-- WORK REQUEST --
Give back the entries in full, exactly as they are written.
====
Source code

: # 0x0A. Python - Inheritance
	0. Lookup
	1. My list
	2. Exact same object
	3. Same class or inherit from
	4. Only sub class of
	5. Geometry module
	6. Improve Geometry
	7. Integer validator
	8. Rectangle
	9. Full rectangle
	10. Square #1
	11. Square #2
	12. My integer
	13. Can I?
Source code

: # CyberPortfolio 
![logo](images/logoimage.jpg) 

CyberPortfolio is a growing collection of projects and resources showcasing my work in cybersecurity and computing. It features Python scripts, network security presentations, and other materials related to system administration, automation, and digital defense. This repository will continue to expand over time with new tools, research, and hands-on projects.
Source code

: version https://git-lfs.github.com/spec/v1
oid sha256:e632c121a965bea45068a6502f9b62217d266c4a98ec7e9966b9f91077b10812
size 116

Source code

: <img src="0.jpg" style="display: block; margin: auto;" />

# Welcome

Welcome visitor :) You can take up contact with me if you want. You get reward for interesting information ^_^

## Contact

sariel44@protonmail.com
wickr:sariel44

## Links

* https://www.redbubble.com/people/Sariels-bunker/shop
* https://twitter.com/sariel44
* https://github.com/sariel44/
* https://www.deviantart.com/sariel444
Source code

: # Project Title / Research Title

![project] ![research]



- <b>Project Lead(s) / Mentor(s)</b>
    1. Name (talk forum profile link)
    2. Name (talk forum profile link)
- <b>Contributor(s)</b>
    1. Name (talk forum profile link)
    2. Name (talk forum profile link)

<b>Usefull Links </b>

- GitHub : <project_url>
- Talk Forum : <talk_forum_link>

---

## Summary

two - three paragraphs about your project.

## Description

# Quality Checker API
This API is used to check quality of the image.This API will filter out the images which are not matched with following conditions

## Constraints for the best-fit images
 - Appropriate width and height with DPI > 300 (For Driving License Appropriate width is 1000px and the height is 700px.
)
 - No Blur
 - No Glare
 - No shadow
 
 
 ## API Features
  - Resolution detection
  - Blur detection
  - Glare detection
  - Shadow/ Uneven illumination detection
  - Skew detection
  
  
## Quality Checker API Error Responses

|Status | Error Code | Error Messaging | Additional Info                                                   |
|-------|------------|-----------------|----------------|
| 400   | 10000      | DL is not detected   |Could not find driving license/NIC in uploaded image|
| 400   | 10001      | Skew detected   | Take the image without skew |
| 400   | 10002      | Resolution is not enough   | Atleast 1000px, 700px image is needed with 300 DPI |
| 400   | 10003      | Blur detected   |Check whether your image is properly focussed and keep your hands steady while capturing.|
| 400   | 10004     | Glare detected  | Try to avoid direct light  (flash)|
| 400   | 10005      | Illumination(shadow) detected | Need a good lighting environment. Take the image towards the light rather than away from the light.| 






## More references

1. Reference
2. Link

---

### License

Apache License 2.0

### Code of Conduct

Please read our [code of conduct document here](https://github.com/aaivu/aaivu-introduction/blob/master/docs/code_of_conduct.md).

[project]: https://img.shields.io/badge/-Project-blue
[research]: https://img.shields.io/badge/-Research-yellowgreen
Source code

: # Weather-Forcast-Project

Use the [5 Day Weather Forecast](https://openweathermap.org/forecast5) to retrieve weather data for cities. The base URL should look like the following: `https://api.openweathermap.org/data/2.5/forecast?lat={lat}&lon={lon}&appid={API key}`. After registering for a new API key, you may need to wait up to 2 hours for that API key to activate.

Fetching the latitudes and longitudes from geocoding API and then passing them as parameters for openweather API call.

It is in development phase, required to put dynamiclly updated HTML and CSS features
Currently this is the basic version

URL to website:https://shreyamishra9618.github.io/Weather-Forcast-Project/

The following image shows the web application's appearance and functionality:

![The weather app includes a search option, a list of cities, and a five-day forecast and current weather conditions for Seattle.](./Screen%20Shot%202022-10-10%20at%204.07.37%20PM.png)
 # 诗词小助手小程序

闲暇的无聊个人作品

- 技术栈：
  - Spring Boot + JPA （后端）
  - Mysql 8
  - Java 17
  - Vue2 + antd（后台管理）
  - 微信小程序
====
-- SOLUTION TO THE EXERCISE --
Source code

: # 0x0A. Python - Inheritance
	0. Lookup
	1. My list
	2. Exact same object
	3. Same class or inherit from
	4. Only sub class of
	5. Geometry module
	6. Improve Geometry
	7. Integer validator
	8. Rectangle
	9. Full rectangle
	10. Square #1
	11. Square #2
	12. My integer
	13. Can I?
Source code

: # CyberPortfolio 
![logo](images/logoimage.jpg) 

CyberPortfolio is a growing collection of projects and resources showcasing my work in cybersecurity and computing. It features Python scripts, network security presentations, and other materials related to system administration, automation, and digital defense. This repository will continue to expand over time with new tools, research, and hands-on projects.
Source code

: version https://git-lfs.github.com/spec/v1
oid sha256:e632c121a965bea45068a6502f9b62217d266c4a98ec7e9966b9f91077b10812
size 116

Source code

: <img src="0.jpg" style="display: block; margin: auto;" />

# Welcome

Welcome visitor :) You can take up contact with me if you want. You get reward for interesting information ^_^

## Contact

sariel44@protonmail.com
wickr:sariel44

## Links

* https://www.redbubble.com/people/Sariels-bunker/shop
* https://twitter.com/sariel44
* https://github.com/sariel44/
* https://www.deviantart.com/sariel444
Source code

: # Project Title / Research Title

![project] ![research]



- <b>Project Lead(s) / Mentor(s)</b>
    1. Name (talk forum profile link)
    2. Name (talk forum profile link)
- <b>Contributor(s)</b>
    1. Name (talk forum profile link)
    2. Name (talk forum profile link)

<b>Usefull Links </b>

- GitHub : <project_url>
- Talk Forum : <talk_forum_link>

---

## Summary

two - three paragraphs about your project.

## Description

# Quality Checker API
This API is used to check quality of the image.This API will filter out the images which are not matched with following conditions

## Constraints for the best-fit images
 - Appropriate width and height with DPI > 300 (For Driving License Appropriate width is 1000px and the height is 700px.
)
 - No Blur
 - No Glare
 - No shadow
 
 
 ## API Features
  - Resolution detection
  - Blur detection
  - Glare detection
  - Shadow/ Uneven illumination detection
  - Skew detection
  
  
## Quality Checker API Error Responses

|Status | Error Code | Error Messaging | Additional Info                                                   |
|-------|------------|-----------------|----------------|
| 400   | 10000      | DL is not detected   |Could not find driving license/NIC in uploaded image|
| 400   | 10001      | Skew detected   | Take the image without skew |
| 400   | 10002      | Resolution is not enough   | Atleast 1000px, 700px image is needed with 300 DPI |
| 400   | 10003      | Blur detected   |Check whether your image is properly focussed and keep your hands steady while capturing.|
| 400   | 10004     | Glare detected  | Try to avoid direct light  (flash)|
| 400   | 10005      | Illumination(shadow) detected | Need a good lighting environment. Take the image towards the light rather than away from the light.| 






## More references

1. Reference
2. Link

---

### License

Apache License 2.0

### Code of Conduct

Please read our [code of conduct document here](https://github.com/aaivu/aaivu-introduction/blob/master/docs/code_of_conduct.md).

[project]: https://img.shields.io/badge/-Project-blue
[research]: https://img.shields.io/badge/-Research-yellowgreen
Source code

: # Weather-Forcast-Project

Use the [5 Day Weather Forecast](https://openweathermap.org/forecast5) to retrieve weather data for cities. The base URL should look like the following: `https://api.openweathermap.org/data/2.5/forecast?lat={lat}&lon={lon}&appid={API key}`. After registering for a new API key, you may need to wait up to 2 hours for that API key to activate.

Fetching the latitudes and longitudes from geocoding API and then passing them as parameters for openweather API call.

It is in development phase, required to put dynamiclly updated HTML and CSS features
Currently this is the basic version

URL to website:https://shreyamishra9618.github.io/Weather-Forcast-Project/

The following image shows the web application's appearance and functionality:

![The weather app includes a search option, a list of cities, and a five-day forecast and current weather conditions for Seattle.](./Screen%20Shot%202022-10-10%20at%204.07.37%20PM.png)
 # 诗词小助手小程序

闲暇的无聊个人作品

- 技术栈：
  - Spring Boot + JPA （后端）
  - Mysql 8
  - Java 17
  - Vue2 + antd（后台管理）
  - 微信小程序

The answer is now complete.